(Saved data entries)

◇ ◇ ◇ ◇ ◇

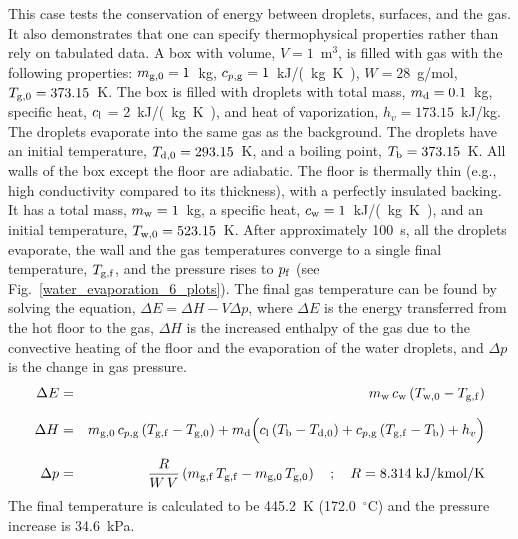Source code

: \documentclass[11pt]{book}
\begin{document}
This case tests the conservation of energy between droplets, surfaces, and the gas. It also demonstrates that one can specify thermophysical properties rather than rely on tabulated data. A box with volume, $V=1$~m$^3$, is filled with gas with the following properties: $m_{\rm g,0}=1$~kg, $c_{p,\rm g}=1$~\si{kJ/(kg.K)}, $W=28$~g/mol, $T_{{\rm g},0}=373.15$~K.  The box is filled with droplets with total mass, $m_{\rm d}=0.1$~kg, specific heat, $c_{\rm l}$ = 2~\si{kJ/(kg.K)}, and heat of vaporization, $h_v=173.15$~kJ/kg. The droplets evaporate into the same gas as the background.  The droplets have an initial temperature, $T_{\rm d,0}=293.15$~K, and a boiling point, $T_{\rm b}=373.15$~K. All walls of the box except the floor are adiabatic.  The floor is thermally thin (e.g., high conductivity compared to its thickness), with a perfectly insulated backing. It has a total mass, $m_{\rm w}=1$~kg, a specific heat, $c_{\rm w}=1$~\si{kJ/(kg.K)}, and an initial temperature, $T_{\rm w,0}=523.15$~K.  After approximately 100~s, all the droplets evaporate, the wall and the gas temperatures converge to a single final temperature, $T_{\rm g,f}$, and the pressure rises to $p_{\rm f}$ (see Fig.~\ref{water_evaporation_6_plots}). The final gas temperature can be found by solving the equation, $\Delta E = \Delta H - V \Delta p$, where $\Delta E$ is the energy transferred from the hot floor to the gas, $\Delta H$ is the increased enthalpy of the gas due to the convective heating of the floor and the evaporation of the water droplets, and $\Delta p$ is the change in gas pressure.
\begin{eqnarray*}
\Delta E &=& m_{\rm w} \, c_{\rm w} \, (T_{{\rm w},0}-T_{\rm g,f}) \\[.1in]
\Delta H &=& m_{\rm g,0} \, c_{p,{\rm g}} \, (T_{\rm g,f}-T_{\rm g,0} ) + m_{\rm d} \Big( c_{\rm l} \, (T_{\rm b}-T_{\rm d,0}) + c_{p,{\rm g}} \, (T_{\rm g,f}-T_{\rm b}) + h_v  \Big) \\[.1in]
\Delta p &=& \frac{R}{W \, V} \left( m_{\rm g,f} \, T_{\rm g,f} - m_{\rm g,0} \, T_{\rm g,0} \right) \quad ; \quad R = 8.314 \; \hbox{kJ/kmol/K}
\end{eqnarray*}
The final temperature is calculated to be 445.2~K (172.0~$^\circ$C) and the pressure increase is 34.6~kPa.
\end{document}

◇ ◇ ◇ ◇ ◇

What to do: Using the records above, please retype only the run of lines from the line holding "The final temperature" through the last line, both ends included.

Solution to the exercise:
The final temperature is calculated to be 445.2~K (172.0~$^\circ$C) and the pressure increase is 34.6~kPa.
\end{document}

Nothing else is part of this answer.